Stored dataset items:
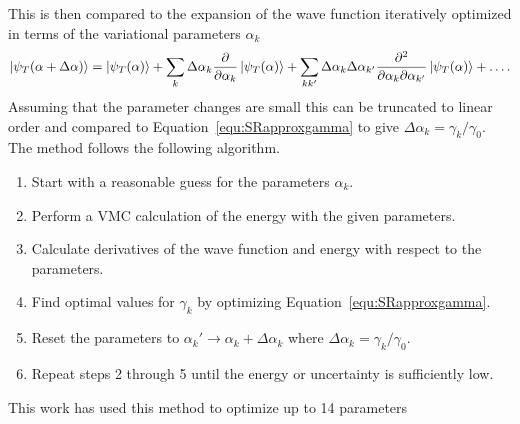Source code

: This is then compared to the expansion of the wave function iteratively optimized in terms of the variational parameters $\alpha_k$
\begin{equation}
   \left| \psi_T(\alpha+\Delta\alpha) \right> = \left| \psi_T(\alpha) \right> + \sum\limits_k \Delta\alpha_k \frac{\partial}{\partial\alpha_k}\left| \psi_T(\alpha) \right> + \sum\limits_{kk'} \Delta\alpha_k\Delta\alpha_{k'} \frac{\partial^2}{\partial\alpha_k\partial\alpha_{k'}}\left| \psi_T(\alpha) \right> + \ldots.
\end{equation}
Assuming that the parameter changes are small this can be truncated to linear order and compared to Equation~\ref{equ:SRapproxgamma} to give $\Delta\alpha_k = \gamma_k/\gamma_0$. The method follows the following algorithm.
\begin{enumerate}
   \item Start with a reasonable guess for the parameters $\alpha_k$.
   \item Perform a VMC calculation of the energy with the given parameters.
   \item Calculate derivatives of the wave function and energy with respect to the parameters.
   \item Find optimal values for $\gamma_k$ by optimizing Equation~\ref{equ:SRapproxgamma}.
   \item Reset the parameters to $\alpha_k' \rightarrow \alpha_k + \Delta\alpha_k$ where $\Delta\alpha_k = \gamma_k/\gamma_0$.
   \item Repeat steps 2 through 5 until the energy or uncertainty is sufficiently low.
\end{enumerate}
This work has used this method to optimize up to 14 parameters

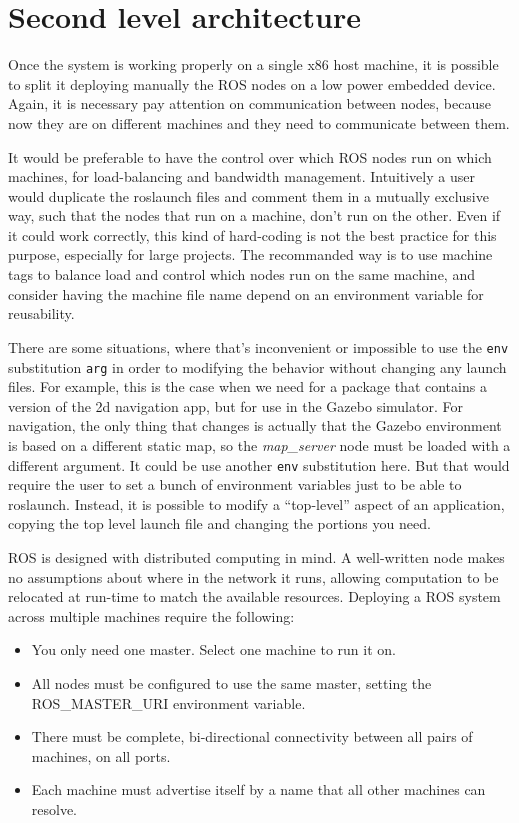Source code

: \section{Second level architecture}
Once the system is working properly on a single x86 host machine, it is possible to split it deploying manually the ROS nodes on a low power embedded device.
Again, it is necessary pay attention on communication between nodes, because now they are on different machines and they need to communicate between them.

It would be preferable to have the control over which ROS nodes run on which machines, for load-balancing and bandwidth management.
Intuitively a user would duplicate the roslaunch files and comment them in a mutually exclusive way, such that the nodes that run on a machine, don't run on the other. Even if it could work correctly, this kind of hard-coding is not the best practice for this purpose, especially for large projects. The recommanded way is to use machine tags to balance load and control which nodes run on the same machine, and consider having the machine file name depend on an environment variable for reusability.

There are some situations, where that's inconvenient or impossible to use the \texttt{env} substitution \texttt{arg} in order to modifying the behavior without changing any launch files. For example, this is the case when we need for a package that contains a version of the 2d navigation app, but for use in the Gazebo simulator.
For navigation, the only thing that changes is actually that the Gazebo environment is based on a different static map, so the \textit{map\_server} node must be loaded with a different argument. It could be use another \texttt{env} substitution here. But that would require the user to set a bunch of environment variables just to be able to roslaunch. 
Instead, it is possible to modify a ``top-level'' aspect of an application, copying the top level launch file and changing the portions you need. 


ROS is designed with distributed computing in mind. A well-written node makes no assumptions about where in the network it runs, allowing computation to be relocated at run-time to match the available resources. Deploying a ROS system across multiple machines require the following:

\begin{itemize}
	\item You only need one master. Select one machine to run it on.
	\item All nodes must be configured to use the same master, setting the ROS\_MASTER\_URI environment variable.
	\item There must be complete, bi-directional connectivity between all pairs of machines, on all ports.
	\item Each machine must advertise itself by a name that all other machines can resolve.
\end{itemize}  

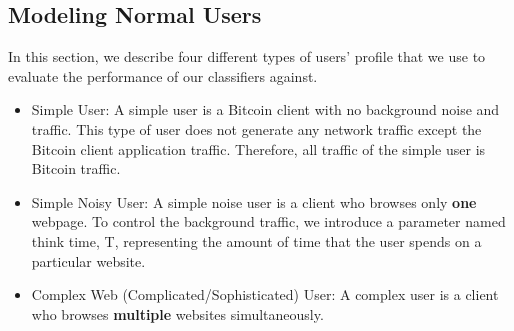 \subsection{Modeling Normal Users}\label{simpleuser}

In this section, we describe four different types of users' profile that we use to evaluate the performance of our \bc classifiers against.%

\begin{itemize}
    \item Simple User: A simple user is a Bitcoin client with no background noise and traffic. This type of user does not generate any network traffic except the Bitcoin client application traffic. Therefore, all traffic of the simple user is Bitcoin traffic. 
    \item Simple Noisy User: A simple noise user is a \bc client who browses only \textbf{one} webpage.%
    To control the background traffic, we introduce a parameter named think time, T, representing the amount of time that the user spends on a particular website. %
    \item Complex Web (Complicated/Sophisticated) User: A complex user is a \bc client who browses \textbf{multiple} websites simultaneously.
    

\begin{comment}
    The complex web user is the sophisticated version of the simple noisy user. 


\end{comment}
\end{itemize}
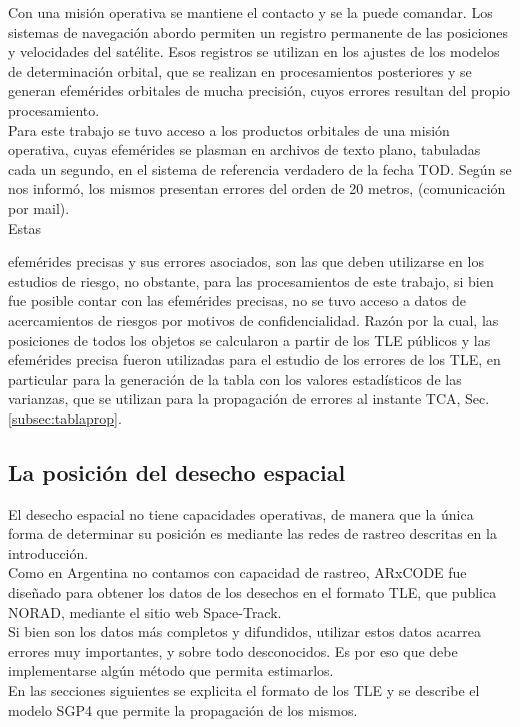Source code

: Con una misi\'on operativa se mantiene el contacto y se la puede comandar. Los sistemas de navegaci\'on abordo permiten un registro permanente de las posiciones y velocidades del sat\'elite. Esos registros se utilizan en los ajustes de los modelos de determinaci\'on orbital, que se realizan en procesamientos posteriores y se generan efem\'erides orbitales de mucha precisi\'on, cuyos errores resultan del propio procesamiento.\\
Para este trabajo se tuvo acceso a los productos orbitales de una misi\'on operativa, cuyas efem\'erides se plasman en archivos de texto plano, tabuladas cada un segundo, en el sistema de referencia verdadero de la fecha TOD. Seg\'un se nos inform\'o, los mismos presentan errores del orden de  20 metros, (comunicaci\'on por mail).\\
Estas {efem\'erides precisas y sus errores asociados, son las que deben utilizarse en los estudios de riesgo, no obstante, para las procesamientos de este trabajo, si bien fue posible contar con las efem\'erides precisas, no se tuvo acceso a datos de acercamientos de riesgos por motivos de confidencialidad. Raz\'on por la cual, las posiciones de todos los objetos se calcularon a partir de los TLE p\'ublicos y las efem\'erides precisa fueron utilizadas para el estudio de los errores de los TLE, en particular para la generaci\'on de la tabla con los valores estad\'isticos de las varianzas, que se utilizan para la propagaci\'on de errores al instante TCA, Sec. \ref{subsec:tablaprop}. \\

\subsection{La posici\'on del desecho espacial}
El desecho espacial no tiene capacidades operativas, de manera que la \'unica forma de determinar su posici\'on es mediante las redes de rastreo descritas en la introducci\'on.\\
Como en Argentina no contamos con capacidad de rastreo, ARxCODE fue dise\~nado para obtener los datos de los desechos en el formato TLE, que publica NORAD, mediante el sitio web Space-Track.\\
Si bien son los datos m\'as completos y difundidos, utilizar estos datos acarrea errores muy importantes, y sobre todo desconocidos. Es por eso que debe implementarse alg\'un m\'etodo que permita estimarlos.\\

En las secciones siguientes se explicita el formato de los TLE y se describe el modelo SGP4 que permite la propagaci\'on de los mismos.\\

}
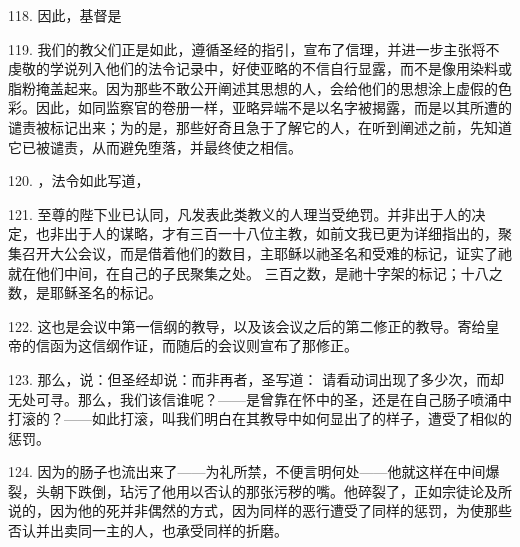 118. 因此，基督是\par

119. 我们的教父们正是如此，遵循圣经的指引，宣布了信理，并进一步主张将不虔敬的学说列入他们的法令记录中，好使亚略的不信自行显露，而不是像用染料或脂粉掩盖起来。因为那些不敢公开阐述其思想的人，会给他们的思想涂上虚假的色彩。因此，如同监察官的卷册一样，亚略异端不是以名字被揭露，而是以其所遭的谴责被标记出来；为的是，那些好奇且急于了解它的人，在听到阐述之前，先知道它已被谴责，从而避免堕落，并最终使之相信。\par

120. ，法令如此写道，\par

121. 至尊的陛下业已认同，凡发表此类教义的人理当受绝罚。并非出于人的决定，也非出于人的谋略，才有三百一十八位主教，如前文我已更为详细指出的，聚集召开大公会议，而是借着他们的数目，主耶稣以祂圣名和受难的标记，证实了祂就在他们中间，在自己的子民聚集之处。 三百之数，是祂十字架的标记；十八之数，是耶稣圣名的标记。\par

122. 这也是会议中第一信纲的教导，以及该会议之后的第二修正的教导。寄给皇帝的信函为这信纲作证，而随后的会议则宣布了那修正。\par

\par

123. 那么，说：但圣经却说：而非再者，圣写道： 请看动词出现了多少次，而却无处可寻。那么，我们该信谁呢？——是曾靠在怀中的圣，还是在自己肠子喷涌中打滚的？——如此打滚，叫我们明白在其教导中如何显出了的样子，遭受了相似的惩罚。\par

124. 因为的肠子也流出来了——为礼所禁，不便言明何处——他就这样在中间爆裂，头朝下跌倒，玷污了他用以否认的那张污秽的嘴。他碎裂了，正如宗徒论及所说的，因为他的死并非偶然的方式，因为同样的恶行遭受了同样的惩罚，为使那些否认并出卖同一主的人，也承受同样的折磨。\par

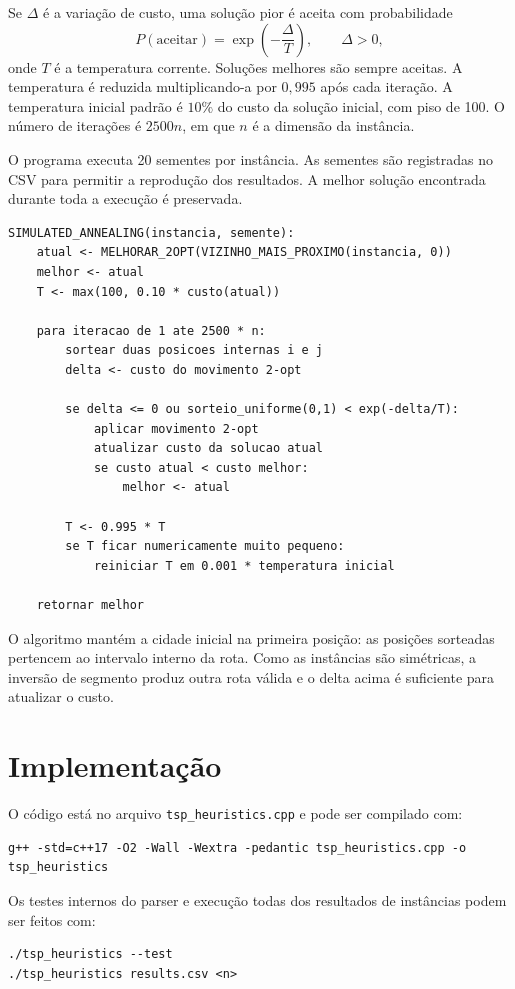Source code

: \documentclass[12pt,a4paper]{article}
\begin{document}
Se $\Delta$ é a variação de custo, uma solução pior é aceita com probabilidade
\[
 P(\text{aceitar})=\exp\left(-\frac{\Delta}{T}\right), \qquad \Delta>0,
\]
onde $T$ é a temperatura corrente. Soluções melhores são sempre aceitas. A temperatura é reduzida multiplicando-a por $0{,}995$ após cada iteração. A temperatura inicial padrão é $10\%$ do custo da solução inicial, com piso de 100. O número de iterações é $2500n$, em que $n$ é a dimensão da instância.

O programa executa 20 sementes por instância. As sementes são registradas no CSV para permitir a reprodução dos resultados. A melhor solução encontrada durante toda a execução é preservada.

\begin{Verbatim}[fontsize=\small]
SIMULATED_ANNEALING(instancia, semente):
	atual <- MELHORAR_2OPT(VIZINHO_MAIS_PROXIMO(instancia, 0))
	melhor <- atual
	T <- max(100, 0.10 * custo(atual))

	para iteracao de 1 ate 2500 * n:
		sortear duas posicoes internas i e j
		delta <- custo do movimento 2-opt

		se delta <= 0 ou sorteio_uniforme(0,1) < exp(-delta/T):
			aplicar movimento 2-opt
			atualizar custo da solucao atual
			se custo atual < custo melhor:
				melhor <- atual

		T <- 0.995 * T
		se T ficar numericamente muito pequeno:
			reiniciar T em 0.001 * temperatura inicial

	retornar melhor
\end{Verbatim}

O algoritmo mantém a cidade inicial na primeira posição: as posições sorteadas pertencem ao intervalo interno da rota. Como as instâncias são simétricas, a inversão de segmento produz outra rota válida e o delta acima é suficiente para atualizar o custo.

\section{Implementação}
O código está no arquivo \texttt{tsp\_heuristics.cpp} e pode ser compilado com:

\begin{Verbatim}
g++ -std=c++17 -O2 -Wall -Wextra -pedantic tsp_heuristics.cpp -o tsp_heuristics
\end{Verbatim}

Os testes internos do parser e execução todas dos resultados de instâncias podem ser feitos com:

\begin{Verbatim}
./tsp_heuristics --test
./tsp_heuristics results.csv <n>
\end{Verbatim}
\end{document}
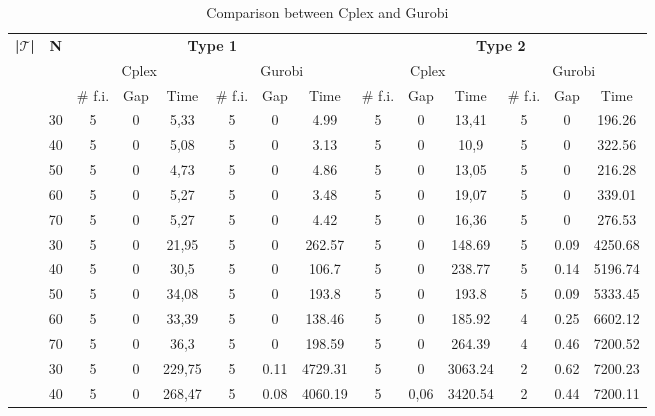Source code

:  
 


 
\begin{table}[!h]
\caption{Comparison between Cplex and Gurobi}
\centering
\tiny
\begin{tabular}{|c|c|c c c c c c|c c c c c c|}
\hline
\multirow{3}{*}{\textbf{|$\mathcal{T}$|}} & \multirow{3}{*}{\textbf{N}} & \multicolumn{6}{|c|}{\textbf{Type 1}} & \multicolumn{6}{|c|}{\textbf{Type 2}}\\
& & \multicolumn{3}{c|}{Cplex} & \multicolumn{3}{c|}{Gurobi} & \multicolumn{3}{c|}{Cplex} & \multicolumn{3}{c|}{Gurobi} \\
& & \# f.i. & Gap & Time & \# f.i. & Gap & Time & \# f.i. & Gap & Time & \# f.i. & Gap & Time\\
\hline
\multirow{5}{*}{\midrule 5} 
& 30 & 5 & 0 & 5,33 & 5 & 0 & 4.99 & 5 & 0 & 13,41 & 5 & 0 & 196.26\\
& 40 & 5 & 0 & 5,08 & 5 & 0 & 3.13 & 5 & 0 & 10,9 &  5 & 0 & 322.56\\
& 50 & 5 & 0 & 4,73 & 5 & 0 & 4.86 & 5 & 0 & 13,05 & 5 & 0 & 216.28\\
& 60 & 5 & 0 & 5,27 & 5 & 0 & 3.48 & 5 & 0 & 19,07 & 5 & 0 & 339.01\\
& 70 & 5 & 0 & 5,27 & 5 & 0 & 4.42 & 5 & 0 & 16,36 & 5 & 0 & 276.53\\
\hline
\multirow{5}{*}{\midrule 6} 
& 30 & 5 & 0 &  21,95 & 5 & 0 & 262.57 & 5 & 0 & 148.69 & 5 & 0.09 & 4250.68\\
& 40 & 5 & 0 &  30,5 & 5 & 0 & 106.7 &  5  & 0 & 238.77 &	5 &	0.14 &	5196.74\\
& 50 & 5 & 0 &	34,08 & 5 &	0 &	193.8 &  5 & 0 & 193.8  & 5 & 0.09 &	5333.45\\
& 60 & 5 & 0 &	33,39 &	5 &	0 &	138.46 & 5 & 0 & 185.92 & 4 & 0.25 &	6602.12\\
& 70 & 5 & 0 &	36,3 &	5 &	0 &	198.59 & 5 & 0 & 264.39 & 4 & 0.46 &	7200.52\\
\hline
\multirow{5}{*}{\midrule 7} 
& 30 &	5 &	0 &	229,75 & 5 & 0.11 &	4729.31 & 5 & 0    & 3063.24 & 2 &	0.62 &	7200.23\\
& 40 &	5 &	0 &	268,47 & 5 & 0.08 &	4060.19 & 5 & 0,06 & 3420.54 & 2 & 0.44 & 7200.11\\

\end{tabular}
\end{table}

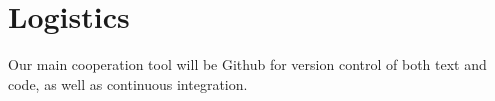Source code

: \section{Logistics}
Our main cooperation tool will be Github for version control of both text and code, as well as continuous integration.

--- What is required ---
Look at the records above. Copy every line where the string "between" occurs.

--- Expected answer ---
Again, it is necessary pay attention on communication between nodes, because now they are on different machines and they need to communicate between them.
	\item There must be complete, bi-directional connectivity between all pairs of machines, on all ports.
\caption{Comparison between Cplex and Gurobi}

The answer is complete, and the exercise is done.